BEGIN Data supplied

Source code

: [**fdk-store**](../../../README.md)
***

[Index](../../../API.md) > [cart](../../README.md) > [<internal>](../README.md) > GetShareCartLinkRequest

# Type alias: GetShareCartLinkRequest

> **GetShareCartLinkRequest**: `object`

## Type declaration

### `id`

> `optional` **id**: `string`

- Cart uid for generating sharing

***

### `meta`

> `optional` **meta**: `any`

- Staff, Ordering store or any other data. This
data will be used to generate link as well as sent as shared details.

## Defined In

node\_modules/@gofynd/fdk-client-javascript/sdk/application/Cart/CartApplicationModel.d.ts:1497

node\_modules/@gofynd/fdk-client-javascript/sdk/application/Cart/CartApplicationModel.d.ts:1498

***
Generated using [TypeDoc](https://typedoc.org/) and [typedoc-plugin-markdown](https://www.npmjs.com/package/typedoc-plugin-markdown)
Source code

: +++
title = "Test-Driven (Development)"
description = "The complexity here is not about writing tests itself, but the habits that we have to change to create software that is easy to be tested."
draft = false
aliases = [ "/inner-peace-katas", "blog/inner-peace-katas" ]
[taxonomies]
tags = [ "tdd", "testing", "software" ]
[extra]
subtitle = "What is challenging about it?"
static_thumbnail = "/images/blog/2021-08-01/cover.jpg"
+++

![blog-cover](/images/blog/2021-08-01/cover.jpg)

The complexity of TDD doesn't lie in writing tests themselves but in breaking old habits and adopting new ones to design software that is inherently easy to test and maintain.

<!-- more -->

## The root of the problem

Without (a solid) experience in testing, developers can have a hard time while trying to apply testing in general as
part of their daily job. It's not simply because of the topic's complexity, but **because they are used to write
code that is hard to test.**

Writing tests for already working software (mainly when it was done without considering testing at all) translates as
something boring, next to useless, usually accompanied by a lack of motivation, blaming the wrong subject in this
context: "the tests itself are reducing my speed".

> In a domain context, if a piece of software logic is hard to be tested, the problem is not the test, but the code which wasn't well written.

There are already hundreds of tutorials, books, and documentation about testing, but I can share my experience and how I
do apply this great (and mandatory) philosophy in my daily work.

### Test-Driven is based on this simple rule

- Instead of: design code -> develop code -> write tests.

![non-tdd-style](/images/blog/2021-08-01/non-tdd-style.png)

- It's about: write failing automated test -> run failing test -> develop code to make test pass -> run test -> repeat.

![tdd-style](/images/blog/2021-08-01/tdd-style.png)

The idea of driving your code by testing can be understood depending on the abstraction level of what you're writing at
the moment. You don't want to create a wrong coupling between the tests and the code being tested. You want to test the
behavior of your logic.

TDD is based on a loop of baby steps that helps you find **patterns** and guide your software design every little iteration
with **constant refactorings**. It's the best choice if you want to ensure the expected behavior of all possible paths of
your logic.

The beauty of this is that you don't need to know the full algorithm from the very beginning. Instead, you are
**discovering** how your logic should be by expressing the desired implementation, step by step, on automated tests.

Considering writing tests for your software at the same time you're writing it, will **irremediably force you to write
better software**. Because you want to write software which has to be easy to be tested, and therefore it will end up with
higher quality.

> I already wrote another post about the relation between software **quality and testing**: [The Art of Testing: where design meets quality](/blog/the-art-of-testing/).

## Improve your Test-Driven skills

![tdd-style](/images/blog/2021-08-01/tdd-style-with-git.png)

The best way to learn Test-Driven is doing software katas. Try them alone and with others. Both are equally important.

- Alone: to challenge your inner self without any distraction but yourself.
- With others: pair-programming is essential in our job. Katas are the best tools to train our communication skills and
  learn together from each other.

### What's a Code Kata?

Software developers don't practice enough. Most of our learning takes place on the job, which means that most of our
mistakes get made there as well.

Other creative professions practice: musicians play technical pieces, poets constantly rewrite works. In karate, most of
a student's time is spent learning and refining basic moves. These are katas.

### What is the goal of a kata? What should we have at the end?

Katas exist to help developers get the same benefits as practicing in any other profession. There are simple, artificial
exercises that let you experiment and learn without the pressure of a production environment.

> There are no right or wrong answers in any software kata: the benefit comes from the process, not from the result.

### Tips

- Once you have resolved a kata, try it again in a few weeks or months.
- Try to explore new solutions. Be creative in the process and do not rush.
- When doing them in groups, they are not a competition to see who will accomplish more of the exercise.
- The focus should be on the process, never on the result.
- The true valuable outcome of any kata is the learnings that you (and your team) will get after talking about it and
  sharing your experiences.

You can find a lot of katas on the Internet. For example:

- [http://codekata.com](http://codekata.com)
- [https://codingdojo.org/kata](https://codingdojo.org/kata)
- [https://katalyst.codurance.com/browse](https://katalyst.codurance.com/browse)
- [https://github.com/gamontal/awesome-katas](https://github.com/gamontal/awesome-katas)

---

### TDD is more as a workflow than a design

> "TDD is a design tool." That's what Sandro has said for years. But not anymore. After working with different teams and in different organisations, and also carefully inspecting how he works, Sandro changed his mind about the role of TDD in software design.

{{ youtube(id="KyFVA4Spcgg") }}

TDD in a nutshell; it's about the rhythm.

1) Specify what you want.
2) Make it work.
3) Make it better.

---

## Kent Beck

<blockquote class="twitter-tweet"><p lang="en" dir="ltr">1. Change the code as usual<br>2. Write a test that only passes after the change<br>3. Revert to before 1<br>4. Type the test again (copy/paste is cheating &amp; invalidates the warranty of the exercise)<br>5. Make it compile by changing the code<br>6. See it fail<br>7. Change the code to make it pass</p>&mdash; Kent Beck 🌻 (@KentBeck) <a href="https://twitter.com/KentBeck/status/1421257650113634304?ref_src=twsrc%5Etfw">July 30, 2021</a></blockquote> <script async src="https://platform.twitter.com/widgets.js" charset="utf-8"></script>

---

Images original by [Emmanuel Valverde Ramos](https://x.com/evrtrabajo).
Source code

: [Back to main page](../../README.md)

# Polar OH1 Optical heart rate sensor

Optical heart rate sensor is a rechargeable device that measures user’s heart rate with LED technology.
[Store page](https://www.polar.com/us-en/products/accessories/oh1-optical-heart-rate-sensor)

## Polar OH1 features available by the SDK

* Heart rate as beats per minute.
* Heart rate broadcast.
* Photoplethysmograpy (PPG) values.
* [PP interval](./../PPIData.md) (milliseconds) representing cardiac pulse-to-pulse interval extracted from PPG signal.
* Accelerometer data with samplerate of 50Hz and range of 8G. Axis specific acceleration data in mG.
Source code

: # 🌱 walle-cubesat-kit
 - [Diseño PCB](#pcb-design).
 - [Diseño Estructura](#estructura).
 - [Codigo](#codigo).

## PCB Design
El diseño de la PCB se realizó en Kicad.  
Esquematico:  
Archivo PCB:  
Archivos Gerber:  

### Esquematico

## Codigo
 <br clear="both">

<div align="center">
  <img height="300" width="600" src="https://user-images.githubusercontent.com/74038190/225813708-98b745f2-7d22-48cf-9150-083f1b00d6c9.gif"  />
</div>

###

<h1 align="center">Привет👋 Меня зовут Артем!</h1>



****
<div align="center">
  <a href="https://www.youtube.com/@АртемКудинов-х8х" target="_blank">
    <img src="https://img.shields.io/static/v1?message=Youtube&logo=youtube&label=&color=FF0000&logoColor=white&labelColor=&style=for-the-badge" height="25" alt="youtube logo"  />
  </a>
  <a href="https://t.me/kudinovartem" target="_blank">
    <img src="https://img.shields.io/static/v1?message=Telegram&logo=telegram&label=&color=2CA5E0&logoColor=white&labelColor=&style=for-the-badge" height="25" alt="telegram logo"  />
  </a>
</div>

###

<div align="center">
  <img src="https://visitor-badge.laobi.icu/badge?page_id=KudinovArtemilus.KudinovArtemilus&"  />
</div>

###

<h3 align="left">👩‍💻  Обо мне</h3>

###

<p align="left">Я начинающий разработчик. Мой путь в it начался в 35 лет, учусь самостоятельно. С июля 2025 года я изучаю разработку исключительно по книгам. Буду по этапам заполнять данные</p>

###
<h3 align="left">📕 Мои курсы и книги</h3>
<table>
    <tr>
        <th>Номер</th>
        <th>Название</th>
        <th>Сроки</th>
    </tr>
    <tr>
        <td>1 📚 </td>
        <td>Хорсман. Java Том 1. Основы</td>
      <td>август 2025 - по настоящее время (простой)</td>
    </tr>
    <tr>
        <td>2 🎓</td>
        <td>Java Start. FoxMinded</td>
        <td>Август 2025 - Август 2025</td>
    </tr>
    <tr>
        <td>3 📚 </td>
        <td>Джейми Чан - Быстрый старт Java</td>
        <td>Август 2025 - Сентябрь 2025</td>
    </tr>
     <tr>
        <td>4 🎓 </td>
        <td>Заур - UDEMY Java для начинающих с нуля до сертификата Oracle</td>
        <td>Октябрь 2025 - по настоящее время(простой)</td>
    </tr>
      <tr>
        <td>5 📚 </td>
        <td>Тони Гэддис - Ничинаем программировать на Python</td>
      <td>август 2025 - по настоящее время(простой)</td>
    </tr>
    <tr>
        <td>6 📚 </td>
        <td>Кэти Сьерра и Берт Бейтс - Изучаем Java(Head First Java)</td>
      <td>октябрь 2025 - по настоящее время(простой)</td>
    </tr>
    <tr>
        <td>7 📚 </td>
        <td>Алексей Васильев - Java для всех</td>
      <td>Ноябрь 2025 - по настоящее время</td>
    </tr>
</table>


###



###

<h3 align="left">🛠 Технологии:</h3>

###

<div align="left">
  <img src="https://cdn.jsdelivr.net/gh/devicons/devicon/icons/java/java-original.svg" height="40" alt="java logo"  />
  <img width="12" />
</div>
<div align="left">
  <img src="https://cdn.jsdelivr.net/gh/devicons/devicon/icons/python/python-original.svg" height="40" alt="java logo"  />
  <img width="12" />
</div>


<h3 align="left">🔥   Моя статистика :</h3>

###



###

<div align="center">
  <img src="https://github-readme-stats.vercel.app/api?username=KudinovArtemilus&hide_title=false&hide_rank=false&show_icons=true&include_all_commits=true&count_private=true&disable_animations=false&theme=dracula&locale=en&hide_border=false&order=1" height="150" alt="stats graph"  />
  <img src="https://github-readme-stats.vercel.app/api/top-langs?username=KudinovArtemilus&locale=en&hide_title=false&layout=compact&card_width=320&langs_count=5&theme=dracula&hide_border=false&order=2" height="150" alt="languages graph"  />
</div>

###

END Data supplied

▸ Task description
Using the records above, count how many lines include the word "find", and reply only with that figure.

▸ Result of this exercise
2